AIFA-ISS Assobiotech sign an agreement to stimulate the clinical trials in the field of biotechnology in Italy
PRESS RELEASE: AIFA - ISS - ASSOBIOTEC SIGN AN AGREEMENT TO STIMULATE THE CLINICAL TRIALS IN THE FIELD OF BIOTECHNOLOGY IN ITALY
October 01, 2012
Milan, October 1st 2012 - The Director General of AIFA (Agenzia Italiana del Farmaco) prof. Luca Pani, the President ISS (Istituto Superiore di Sanità), prof. Enrico Garaci, and the Director of Assobiotec, Italian Association for the Developement of Biotecnology, dr. Leonardo Vingiani, signed today at the headquarters of AIFA, the "Planning Document to encourage clinical trials in the field of Biotechnology in Italy."
"This is a practical tool to revive the Italian research and to attract investments into the country" said Leonardo Vingiani, Director of Assobiotec. "With this agreement we intend to take measures to strengthen the Italian capability to attract precious resources and know-how. Those arising from the biopharmaceutical companies intending to carry out early stage clinical trials, that allow the country to increase knowledge and scientific competences at national level. We have a huge potential: Italy has in fact several products in clinical development, and many other in discovery and preclinical phase that in the coming months will be able to get to the clinic, and we want them to do it in Italy."
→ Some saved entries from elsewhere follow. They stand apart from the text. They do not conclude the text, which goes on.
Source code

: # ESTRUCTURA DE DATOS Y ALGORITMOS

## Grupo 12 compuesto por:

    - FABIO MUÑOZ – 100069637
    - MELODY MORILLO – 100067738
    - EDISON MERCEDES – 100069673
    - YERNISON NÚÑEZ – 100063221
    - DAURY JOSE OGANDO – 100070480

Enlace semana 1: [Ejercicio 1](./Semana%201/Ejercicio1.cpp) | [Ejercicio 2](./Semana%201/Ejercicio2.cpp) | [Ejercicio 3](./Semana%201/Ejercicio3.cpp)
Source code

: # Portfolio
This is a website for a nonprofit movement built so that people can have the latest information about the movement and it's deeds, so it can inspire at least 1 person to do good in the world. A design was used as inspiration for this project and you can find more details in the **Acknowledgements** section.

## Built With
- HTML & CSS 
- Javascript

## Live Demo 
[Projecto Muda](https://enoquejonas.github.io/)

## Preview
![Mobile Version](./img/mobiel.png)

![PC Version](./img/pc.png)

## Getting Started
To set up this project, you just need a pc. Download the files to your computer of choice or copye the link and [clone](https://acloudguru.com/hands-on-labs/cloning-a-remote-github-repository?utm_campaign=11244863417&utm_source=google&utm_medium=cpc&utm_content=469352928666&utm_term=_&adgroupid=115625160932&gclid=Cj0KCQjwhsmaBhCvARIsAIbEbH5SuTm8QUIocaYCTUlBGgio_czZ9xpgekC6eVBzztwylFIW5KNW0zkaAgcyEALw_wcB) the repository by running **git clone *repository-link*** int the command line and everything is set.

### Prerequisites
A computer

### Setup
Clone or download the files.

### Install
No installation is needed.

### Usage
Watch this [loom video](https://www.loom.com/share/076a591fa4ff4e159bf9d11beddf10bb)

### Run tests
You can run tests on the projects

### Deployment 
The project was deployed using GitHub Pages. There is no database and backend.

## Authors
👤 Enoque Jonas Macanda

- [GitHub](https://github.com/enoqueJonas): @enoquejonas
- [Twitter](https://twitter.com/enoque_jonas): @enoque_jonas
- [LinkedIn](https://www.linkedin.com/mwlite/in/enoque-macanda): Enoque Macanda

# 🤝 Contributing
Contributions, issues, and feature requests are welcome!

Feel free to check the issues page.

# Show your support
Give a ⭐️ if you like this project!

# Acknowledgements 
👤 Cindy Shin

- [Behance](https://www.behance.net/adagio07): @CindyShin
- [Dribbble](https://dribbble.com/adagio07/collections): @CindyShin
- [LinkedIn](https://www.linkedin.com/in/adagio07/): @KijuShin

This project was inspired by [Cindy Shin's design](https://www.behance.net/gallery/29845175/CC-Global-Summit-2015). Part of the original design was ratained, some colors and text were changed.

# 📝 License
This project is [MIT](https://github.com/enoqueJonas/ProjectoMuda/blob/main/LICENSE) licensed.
The objective of the agreement is to identify measures and procedures to encourage and facilitate the introduction of an increasing number of clinical trials of early stage (I and II) in Italy. In the program document are outlined a series of measures that will be implemented for a trial period of 12 months. In particular, the agreement provides:
- the AIFA commitment to ensure a faster path in the establishment of the remboursement price for the companies that make early stage clinical trials in Italy;
- the AIFA commitment to run training courses for personnel involved in the preparation of the dossier "Clinical Trial Application";
- the AIFA commitment to carry out inspections within a short time, so that sites can produce the new product as intended by the GMP. AIFA will create a special technical team to identify specific priority criteria in order to facilitate inspections allowing companies to produce new products to start the clinical trials;
- the ISS commitment to ensure time standards for the evaluation of clinical Phase I and prompt free pre-submission hearings to better support dossier preparation (Clinical Trial Application) by the Promoters of clinical research;
- the ISS commitment to eliminate, for companies that have not yet marketed drugs, the expected authorization fee for phase I;
- the Assobiotec commitment to actively promote the agreement with biotech companies operating in Italy, to increase over the next three years, the number of early stage clinical trials (I and II) conducted by firms in the country at least of 30%.